● TASK STATEMENT
When you find the line with "Un effet se" among the records below, reproduce it and each line after it exactly, ending with the line with "Soit $\left<F,A,I,G\right>$ un".

● MATERIAL FOR THIS EXERCISE
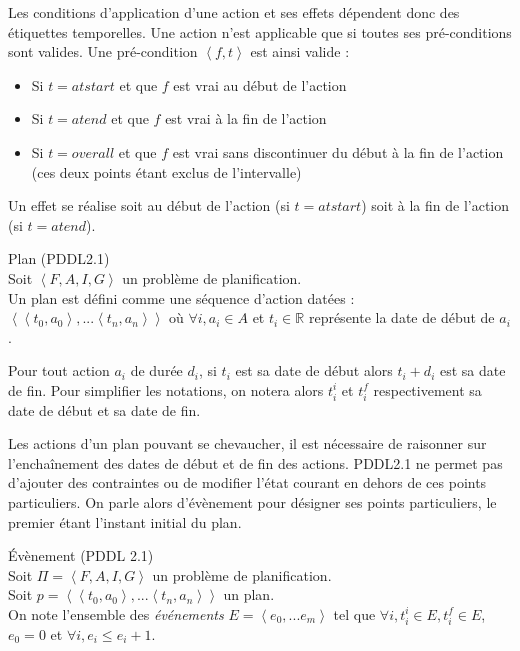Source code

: Les conditions d'application d'une action et ses effets dépendent donc des étiquettes temporelles.
Une action n'est applicable que si toutes ses pré-conditions sont valides.
Une pré-condition $\left< f, t \right>$ est ainsi valide :
\begin{itemize}
	\item Si $t = atstart$ et que $f$ est vrai au début de l'action
	\item Si $t = atend$ et que $f$ est vrai à la fin de l'action
	\item Si $t = overall$ et que $f$ est vrai sans discontinuer du début à la fin de l'action (ces deux points étant exclus de l'intervalle)
\end{itemize}
Un effet se réalise soit au début de l'action (si $t = atstart$) soit à la fin de l'action (si $t = atend$).

\begin{definition}Plan (PDDL2.1)\\
	Soit $\left<F,A,I,G\right>$ un problème de planification.\\
	Un plan est défini comme une séquence d'action datées : $\left< \left< t_0, a_0 \right>, ... \left< t_n, a_n \right> \right>$ où $\forall i, a_i \in A$ et $t_i \in \mathbb{R}$ représente la date de début de $a_i$.
\end{definition}

Pour tout action $a_i$ de durée $d_i$, si $t_i$ est sa date de début alors $t_i + d_i$ est sa date de fin. Pour simplifier les notations, on notera alors $t^i_i$ et $t^f_i$ respectivement sa date de début et sa date de fin. 

Les actions d'un plan pouvant se chevaucher, il est nécessaire de raisonner sur l'enchaînement des dates de début et de fin des actions. 
PDDL2.1 ne permet pas d'ajouter des contraintes ou de modifier l'état courant en dehors de ces points particuliers.
On parle alors d'évènement pour désigner ses points particuliers, le premier étant l'instant initial du plan.

\begin{definition}Évènement (PDDL 2.1)\\
	Soit $\Pi = \left<F,A,I,G\right>$ un problème de planification. \\
	Soit $p = \left< \left< t_0, a_0 \right>, ... \left< t_n, a_n \right> \right>$ un plan.\\
	On note l'ensemble des \emph{événements} $E = \left< e_0, ... e_m\right>$ tel que $\forall i, t^i_i \in E, t^f_i \in E$, $e_0 = 0$ et $\forall i, e_i \leq e_i+1$.
\end{definition}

● WRITTEN RESPONSE
Un effet se réalise soit au début de l'action (si $t = atstart$) soit à la fin de l'action (si $t = atend$).

\begin{definition}Plan (PDDL2.1)\\
	Soit $\left<F,A,I,G\right>$ un problème de planification.\\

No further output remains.